* _What needs to be done_:
With pictures excluded, copy word for word the lines in the data below from the line containing "run_analysis.R script performs" through the line containing "Dijagram stanja procesa treba".

------------------------------------------------

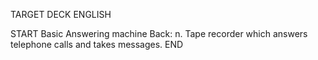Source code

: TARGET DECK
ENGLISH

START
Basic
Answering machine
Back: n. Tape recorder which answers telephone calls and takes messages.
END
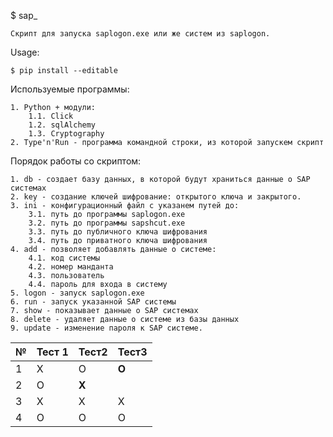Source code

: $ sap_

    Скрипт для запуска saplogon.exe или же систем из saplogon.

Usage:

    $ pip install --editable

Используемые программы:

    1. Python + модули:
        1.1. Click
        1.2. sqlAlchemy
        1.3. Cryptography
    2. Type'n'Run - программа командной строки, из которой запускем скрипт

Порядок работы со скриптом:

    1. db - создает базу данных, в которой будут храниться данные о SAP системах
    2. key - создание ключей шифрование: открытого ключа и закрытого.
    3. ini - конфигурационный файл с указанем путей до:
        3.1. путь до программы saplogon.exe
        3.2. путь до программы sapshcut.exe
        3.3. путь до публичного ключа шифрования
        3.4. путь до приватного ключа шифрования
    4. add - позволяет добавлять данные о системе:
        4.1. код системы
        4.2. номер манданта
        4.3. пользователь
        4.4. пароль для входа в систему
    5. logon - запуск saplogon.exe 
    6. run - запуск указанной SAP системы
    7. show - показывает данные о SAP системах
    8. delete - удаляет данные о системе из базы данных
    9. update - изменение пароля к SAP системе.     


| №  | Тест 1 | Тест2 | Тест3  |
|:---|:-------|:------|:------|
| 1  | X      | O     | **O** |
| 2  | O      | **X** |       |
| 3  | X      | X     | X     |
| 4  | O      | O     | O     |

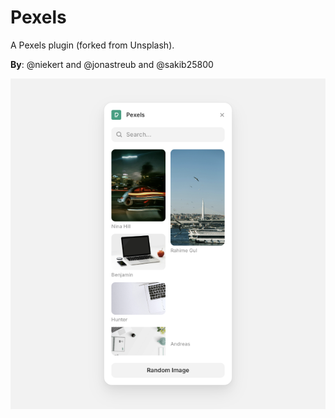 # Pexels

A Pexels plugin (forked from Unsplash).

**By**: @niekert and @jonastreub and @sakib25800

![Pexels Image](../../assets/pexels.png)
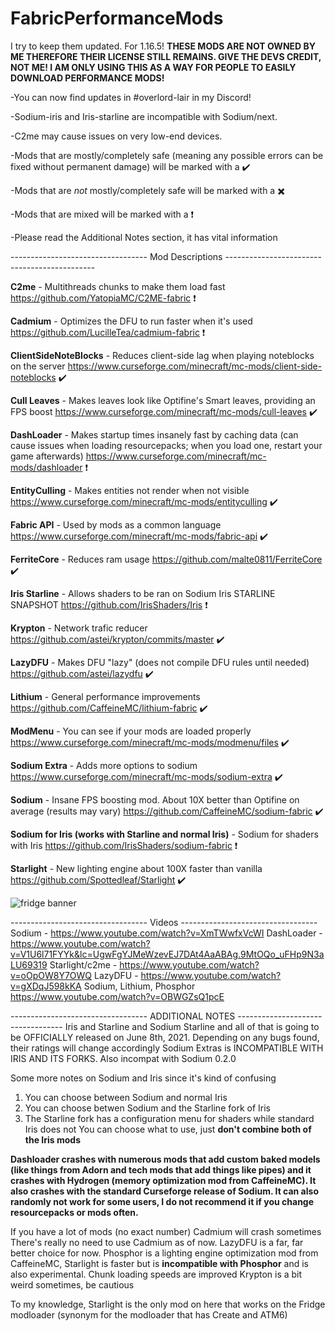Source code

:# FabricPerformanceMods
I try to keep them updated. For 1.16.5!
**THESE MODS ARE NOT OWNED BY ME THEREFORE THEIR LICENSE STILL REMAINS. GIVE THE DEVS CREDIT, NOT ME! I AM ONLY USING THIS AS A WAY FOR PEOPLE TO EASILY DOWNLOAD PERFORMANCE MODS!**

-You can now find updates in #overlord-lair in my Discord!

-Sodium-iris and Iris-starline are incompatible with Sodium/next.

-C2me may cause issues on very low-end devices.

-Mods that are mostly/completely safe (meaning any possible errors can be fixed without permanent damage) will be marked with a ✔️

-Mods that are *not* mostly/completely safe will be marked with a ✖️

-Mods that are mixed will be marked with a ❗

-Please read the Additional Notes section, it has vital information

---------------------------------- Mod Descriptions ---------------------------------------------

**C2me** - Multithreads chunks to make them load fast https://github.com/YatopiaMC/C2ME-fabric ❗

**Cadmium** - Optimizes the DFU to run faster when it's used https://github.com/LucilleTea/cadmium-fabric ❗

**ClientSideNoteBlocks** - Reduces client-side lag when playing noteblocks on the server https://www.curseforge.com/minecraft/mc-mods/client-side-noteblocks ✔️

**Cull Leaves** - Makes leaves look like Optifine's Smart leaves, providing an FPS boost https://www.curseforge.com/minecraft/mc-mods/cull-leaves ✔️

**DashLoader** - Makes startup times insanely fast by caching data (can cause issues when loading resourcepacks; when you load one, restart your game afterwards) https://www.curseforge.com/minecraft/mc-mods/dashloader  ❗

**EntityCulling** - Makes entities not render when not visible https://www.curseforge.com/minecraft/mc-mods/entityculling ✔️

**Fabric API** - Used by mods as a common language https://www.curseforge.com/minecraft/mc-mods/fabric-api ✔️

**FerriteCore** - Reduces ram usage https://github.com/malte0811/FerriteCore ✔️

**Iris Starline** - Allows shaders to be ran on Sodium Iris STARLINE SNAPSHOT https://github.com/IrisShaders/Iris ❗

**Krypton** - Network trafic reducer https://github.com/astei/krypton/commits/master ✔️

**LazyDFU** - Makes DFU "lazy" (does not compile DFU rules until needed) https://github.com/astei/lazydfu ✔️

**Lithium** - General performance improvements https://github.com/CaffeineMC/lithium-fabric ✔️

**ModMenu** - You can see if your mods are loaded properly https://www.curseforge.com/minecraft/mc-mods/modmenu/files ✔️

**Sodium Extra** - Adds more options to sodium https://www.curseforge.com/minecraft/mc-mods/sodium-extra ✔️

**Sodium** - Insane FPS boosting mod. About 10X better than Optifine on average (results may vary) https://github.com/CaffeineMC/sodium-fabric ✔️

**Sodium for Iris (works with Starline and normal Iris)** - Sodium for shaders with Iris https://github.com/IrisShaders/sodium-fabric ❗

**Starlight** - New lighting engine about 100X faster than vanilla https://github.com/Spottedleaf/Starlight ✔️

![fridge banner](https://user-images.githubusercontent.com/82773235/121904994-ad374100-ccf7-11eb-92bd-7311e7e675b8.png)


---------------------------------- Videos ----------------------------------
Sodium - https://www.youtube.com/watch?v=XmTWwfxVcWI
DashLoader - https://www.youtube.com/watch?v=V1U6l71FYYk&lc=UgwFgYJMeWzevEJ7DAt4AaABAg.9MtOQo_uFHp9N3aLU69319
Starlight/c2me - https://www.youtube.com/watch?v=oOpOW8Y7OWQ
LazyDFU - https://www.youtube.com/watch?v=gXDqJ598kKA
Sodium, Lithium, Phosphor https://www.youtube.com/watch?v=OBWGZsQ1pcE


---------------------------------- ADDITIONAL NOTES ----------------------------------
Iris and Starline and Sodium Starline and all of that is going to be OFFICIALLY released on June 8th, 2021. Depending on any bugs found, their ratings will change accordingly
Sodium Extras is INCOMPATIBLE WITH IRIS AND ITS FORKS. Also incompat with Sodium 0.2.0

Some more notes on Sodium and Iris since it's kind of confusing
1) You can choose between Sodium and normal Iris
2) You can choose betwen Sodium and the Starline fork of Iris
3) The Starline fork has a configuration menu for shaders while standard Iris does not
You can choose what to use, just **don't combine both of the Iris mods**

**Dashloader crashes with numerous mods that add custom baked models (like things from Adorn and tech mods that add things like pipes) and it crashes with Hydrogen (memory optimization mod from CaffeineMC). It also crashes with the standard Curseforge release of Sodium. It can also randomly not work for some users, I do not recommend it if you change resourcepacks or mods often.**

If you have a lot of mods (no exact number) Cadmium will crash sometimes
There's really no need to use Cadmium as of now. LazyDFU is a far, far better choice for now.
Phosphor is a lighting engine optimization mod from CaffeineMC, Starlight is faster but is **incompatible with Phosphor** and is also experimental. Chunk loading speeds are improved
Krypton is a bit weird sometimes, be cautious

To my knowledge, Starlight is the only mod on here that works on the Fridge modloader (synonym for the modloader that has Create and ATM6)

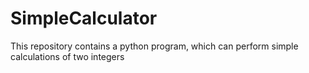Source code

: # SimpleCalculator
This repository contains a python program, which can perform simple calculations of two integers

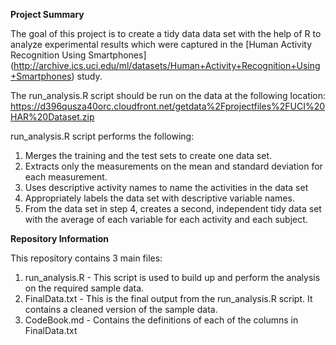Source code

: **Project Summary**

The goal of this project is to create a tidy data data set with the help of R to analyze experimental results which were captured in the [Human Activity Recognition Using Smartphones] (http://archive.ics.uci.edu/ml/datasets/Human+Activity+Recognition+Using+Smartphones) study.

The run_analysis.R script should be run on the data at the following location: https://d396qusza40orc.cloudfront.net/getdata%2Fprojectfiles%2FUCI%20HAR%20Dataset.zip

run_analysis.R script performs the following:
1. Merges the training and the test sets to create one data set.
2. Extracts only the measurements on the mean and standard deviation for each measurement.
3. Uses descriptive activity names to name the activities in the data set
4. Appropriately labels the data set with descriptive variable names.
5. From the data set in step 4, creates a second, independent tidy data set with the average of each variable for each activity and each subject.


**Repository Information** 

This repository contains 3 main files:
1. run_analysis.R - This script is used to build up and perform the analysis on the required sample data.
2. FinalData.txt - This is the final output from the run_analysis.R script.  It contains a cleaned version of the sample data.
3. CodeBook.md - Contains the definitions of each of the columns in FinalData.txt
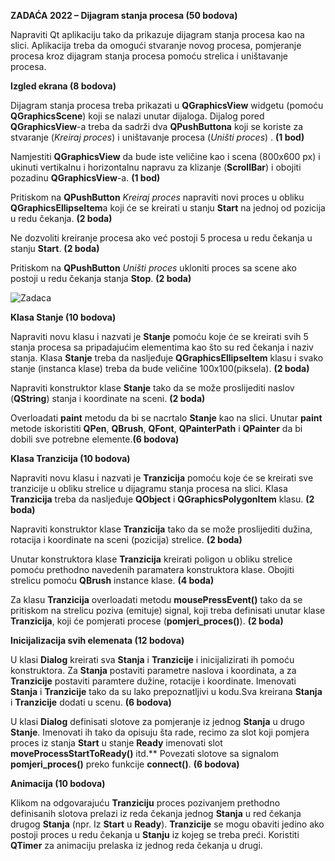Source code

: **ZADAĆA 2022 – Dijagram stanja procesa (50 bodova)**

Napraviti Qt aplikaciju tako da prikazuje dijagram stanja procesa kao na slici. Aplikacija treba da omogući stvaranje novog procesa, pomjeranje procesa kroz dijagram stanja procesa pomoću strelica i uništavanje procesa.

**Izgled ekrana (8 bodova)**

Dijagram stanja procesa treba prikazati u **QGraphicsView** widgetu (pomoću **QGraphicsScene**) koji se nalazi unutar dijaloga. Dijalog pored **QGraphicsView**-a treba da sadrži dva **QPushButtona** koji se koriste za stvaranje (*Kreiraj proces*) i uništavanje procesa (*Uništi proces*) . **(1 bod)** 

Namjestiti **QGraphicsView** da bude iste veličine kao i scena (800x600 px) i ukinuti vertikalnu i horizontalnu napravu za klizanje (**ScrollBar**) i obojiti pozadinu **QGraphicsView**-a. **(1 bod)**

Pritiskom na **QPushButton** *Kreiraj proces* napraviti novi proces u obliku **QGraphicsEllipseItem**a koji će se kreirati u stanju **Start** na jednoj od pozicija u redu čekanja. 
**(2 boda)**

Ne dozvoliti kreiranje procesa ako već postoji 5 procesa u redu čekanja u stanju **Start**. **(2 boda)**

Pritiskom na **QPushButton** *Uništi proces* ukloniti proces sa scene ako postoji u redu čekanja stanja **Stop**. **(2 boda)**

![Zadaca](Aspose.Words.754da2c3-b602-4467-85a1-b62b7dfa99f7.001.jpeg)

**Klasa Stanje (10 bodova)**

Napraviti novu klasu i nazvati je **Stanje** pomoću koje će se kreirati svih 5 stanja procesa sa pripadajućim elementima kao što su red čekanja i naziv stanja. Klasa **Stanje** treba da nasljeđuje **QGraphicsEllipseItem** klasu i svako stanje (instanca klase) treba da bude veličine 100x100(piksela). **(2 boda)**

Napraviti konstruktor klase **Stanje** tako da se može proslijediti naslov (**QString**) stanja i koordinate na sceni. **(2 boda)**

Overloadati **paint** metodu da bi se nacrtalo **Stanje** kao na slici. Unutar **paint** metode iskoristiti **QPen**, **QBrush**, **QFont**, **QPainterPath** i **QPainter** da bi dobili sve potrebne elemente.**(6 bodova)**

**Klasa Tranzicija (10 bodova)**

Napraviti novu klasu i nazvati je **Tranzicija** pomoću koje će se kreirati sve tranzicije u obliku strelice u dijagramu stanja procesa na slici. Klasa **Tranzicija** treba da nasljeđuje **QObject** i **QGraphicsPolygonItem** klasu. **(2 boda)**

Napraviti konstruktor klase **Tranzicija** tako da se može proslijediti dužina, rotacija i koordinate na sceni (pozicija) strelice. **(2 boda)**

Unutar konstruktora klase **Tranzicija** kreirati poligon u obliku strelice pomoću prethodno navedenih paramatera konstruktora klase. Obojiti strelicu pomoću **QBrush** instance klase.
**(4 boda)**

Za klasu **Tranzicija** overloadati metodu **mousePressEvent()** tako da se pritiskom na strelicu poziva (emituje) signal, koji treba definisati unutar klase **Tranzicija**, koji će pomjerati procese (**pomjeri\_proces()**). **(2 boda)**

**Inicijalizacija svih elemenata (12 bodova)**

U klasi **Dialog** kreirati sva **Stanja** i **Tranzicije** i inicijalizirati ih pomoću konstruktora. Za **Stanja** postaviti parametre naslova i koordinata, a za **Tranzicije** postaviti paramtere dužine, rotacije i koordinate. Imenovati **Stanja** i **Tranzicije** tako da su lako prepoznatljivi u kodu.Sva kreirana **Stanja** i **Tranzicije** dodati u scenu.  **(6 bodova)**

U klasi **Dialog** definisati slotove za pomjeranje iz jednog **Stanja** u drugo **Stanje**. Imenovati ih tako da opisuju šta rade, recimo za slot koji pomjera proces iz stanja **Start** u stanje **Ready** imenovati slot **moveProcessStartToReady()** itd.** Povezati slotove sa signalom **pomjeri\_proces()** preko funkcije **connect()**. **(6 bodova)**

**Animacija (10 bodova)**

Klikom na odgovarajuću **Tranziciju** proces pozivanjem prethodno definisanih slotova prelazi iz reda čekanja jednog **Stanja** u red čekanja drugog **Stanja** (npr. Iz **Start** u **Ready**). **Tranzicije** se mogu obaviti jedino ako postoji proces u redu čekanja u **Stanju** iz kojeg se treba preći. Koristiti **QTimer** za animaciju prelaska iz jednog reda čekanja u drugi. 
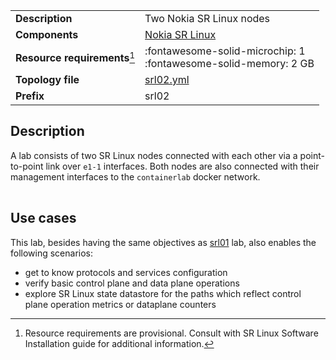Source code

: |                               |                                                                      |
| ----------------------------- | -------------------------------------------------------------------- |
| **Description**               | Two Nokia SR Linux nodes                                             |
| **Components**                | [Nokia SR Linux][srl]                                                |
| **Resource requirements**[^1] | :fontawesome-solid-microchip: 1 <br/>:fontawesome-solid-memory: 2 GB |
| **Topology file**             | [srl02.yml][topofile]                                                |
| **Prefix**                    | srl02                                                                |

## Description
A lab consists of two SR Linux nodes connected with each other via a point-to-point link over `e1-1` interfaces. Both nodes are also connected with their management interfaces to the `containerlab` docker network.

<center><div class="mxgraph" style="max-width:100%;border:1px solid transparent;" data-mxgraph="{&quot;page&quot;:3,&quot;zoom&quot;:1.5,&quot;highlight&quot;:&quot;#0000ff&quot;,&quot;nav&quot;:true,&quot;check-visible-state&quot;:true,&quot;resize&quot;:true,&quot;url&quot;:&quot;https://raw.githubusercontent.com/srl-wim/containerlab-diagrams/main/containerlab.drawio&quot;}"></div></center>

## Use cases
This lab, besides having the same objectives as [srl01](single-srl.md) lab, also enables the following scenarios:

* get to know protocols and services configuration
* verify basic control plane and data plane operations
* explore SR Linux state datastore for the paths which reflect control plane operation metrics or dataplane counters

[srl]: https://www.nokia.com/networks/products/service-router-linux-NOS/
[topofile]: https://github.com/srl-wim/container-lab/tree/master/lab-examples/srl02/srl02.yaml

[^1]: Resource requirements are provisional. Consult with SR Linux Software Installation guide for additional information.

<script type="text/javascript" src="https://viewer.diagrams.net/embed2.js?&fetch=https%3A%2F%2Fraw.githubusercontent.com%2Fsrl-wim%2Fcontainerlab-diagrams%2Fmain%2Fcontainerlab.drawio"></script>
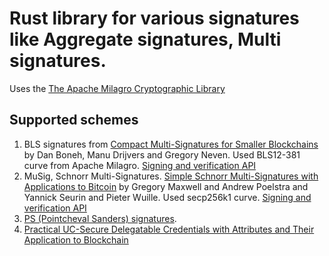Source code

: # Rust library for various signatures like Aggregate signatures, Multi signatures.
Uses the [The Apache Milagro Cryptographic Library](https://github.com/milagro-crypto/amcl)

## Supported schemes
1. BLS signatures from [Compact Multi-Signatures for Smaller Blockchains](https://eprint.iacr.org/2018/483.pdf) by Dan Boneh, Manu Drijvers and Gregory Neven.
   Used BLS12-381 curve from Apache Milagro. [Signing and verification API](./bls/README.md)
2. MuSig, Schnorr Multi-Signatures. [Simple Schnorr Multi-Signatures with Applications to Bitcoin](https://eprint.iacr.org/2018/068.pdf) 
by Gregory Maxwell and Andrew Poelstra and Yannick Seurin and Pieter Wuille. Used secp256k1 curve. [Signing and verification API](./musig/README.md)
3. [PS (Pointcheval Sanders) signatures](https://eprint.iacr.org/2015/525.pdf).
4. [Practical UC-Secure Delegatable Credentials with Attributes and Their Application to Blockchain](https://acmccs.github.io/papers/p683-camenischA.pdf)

------------------------------------------------

* _Solution for this task_:
run_analysis.R script performs the following:
1. Merges the training and the test sets to create one data set.
2. Extracts only the measurements on the mean and standard deviation for each measurement.
3. Uses descriptive activity names to name the activities in the data set
4. Appropriately labels the data set with descriptive variable names.
5. From the data set in step 4, creates a second, independent tidy data set with the average of each variable for each activity and each subject.


**Repository Information** 

This repository contains 3 main files:
1. run_analysis.R - This script is used to build up and perform the analysis on the required sample data.
2. FinalData.txt - This is the final output from the run_analysis.R script.  It contains a cleaned version of the sample data.
3. CodeBook.md - Contains the definitions of each of the columns in FinalData.txt
Source code

: **ZADAĆA 2022 – Dijagram stanja procesa (50 bodova)**

Napraviti Qt aplikaciju tako da prikazuje dijagram stanja procesa kao na slici. Aplikacija treba da omogući stvaranje novog procesa, pomjeranje procesa kroz dijagram stanja procesa pomoću strelica i uništavanje procesa.

**Izgled ekrana (8 bodova)**

Dijagram stanja procesa treba prikazati u **QGraphicsView** widgetu (pomoću **QGraphicsScene**) koji se nalazi unutar dijaloga. Dijalog pored **QGraphicsView**-a treba da sadrži dva **QPushButtona** koji se koriste za stvaranje (*Kreiraj proces*) i uništavanje procesa (*Uništi proces*) . **(1 bod)** 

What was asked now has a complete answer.